[Source records]
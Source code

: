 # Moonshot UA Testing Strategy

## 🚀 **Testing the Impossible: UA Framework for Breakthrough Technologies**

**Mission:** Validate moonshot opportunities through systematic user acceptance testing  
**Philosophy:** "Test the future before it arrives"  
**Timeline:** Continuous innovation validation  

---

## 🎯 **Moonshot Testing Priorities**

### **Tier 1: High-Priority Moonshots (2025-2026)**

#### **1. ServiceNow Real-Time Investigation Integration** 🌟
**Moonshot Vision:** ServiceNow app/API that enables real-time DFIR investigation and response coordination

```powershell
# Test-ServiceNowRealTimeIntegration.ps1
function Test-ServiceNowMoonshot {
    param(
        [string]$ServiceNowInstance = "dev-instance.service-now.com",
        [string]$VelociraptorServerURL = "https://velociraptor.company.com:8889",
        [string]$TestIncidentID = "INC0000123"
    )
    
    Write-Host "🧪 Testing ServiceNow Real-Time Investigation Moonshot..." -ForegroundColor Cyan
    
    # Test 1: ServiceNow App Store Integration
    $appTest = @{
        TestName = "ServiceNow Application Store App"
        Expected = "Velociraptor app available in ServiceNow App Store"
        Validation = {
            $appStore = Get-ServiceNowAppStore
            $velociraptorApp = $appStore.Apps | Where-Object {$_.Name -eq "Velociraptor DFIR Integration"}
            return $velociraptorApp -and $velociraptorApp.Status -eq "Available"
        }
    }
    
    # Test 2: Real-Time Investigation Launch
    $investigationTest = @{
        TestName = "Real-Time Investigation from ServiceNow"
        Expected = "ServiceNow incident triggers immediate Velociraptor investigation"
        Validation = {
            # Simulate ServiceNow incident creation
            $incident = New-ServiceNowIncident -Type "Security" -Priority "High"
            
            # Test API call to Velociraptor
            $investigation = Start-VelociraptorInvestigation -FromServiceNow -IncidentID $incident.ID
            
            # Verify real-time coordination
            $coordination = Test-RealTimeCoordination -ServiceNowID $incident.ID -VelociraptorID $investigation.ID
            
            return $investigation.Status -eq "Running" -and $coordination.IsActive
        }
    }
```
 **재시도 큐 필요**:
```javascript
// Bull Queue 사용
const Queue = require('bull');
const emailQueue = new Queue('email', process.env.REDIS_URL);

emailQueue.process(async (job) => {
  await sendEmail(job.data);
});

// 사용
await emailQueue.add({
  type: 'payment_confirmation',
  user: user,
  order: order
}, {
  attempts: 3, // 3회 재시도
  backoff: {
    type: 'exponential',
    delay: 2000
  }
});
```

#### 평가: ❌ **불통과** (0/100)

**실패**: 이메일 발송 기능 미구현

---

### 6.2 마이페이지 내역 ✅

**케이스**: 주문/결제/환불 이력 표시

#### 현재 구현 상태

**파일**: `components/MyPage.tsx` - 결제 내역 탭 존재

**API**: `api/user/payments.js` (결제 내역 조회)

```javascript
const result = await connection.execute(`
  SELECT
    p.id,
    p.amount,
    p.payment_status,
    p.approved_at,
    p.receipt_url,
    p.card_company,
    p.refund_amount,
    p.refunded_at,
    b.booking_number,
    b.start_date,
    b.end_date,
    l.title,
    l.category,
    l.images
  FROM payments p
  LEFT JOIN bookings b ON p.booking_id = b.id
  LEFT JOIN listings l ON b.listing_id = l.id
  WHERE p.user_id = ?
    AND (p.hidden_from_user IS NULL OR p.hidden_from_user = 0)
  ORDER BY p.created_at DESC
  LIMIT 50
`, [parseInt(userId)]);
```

[What is needed] Only lines of the data holding the word "LEFT" go in the answer. Please copy each of them.

[Reply]
  LEFT JOIN bookings b ON p.booking_id = b.id
  LEFT JOIN listings l ON b.listing_id = l.id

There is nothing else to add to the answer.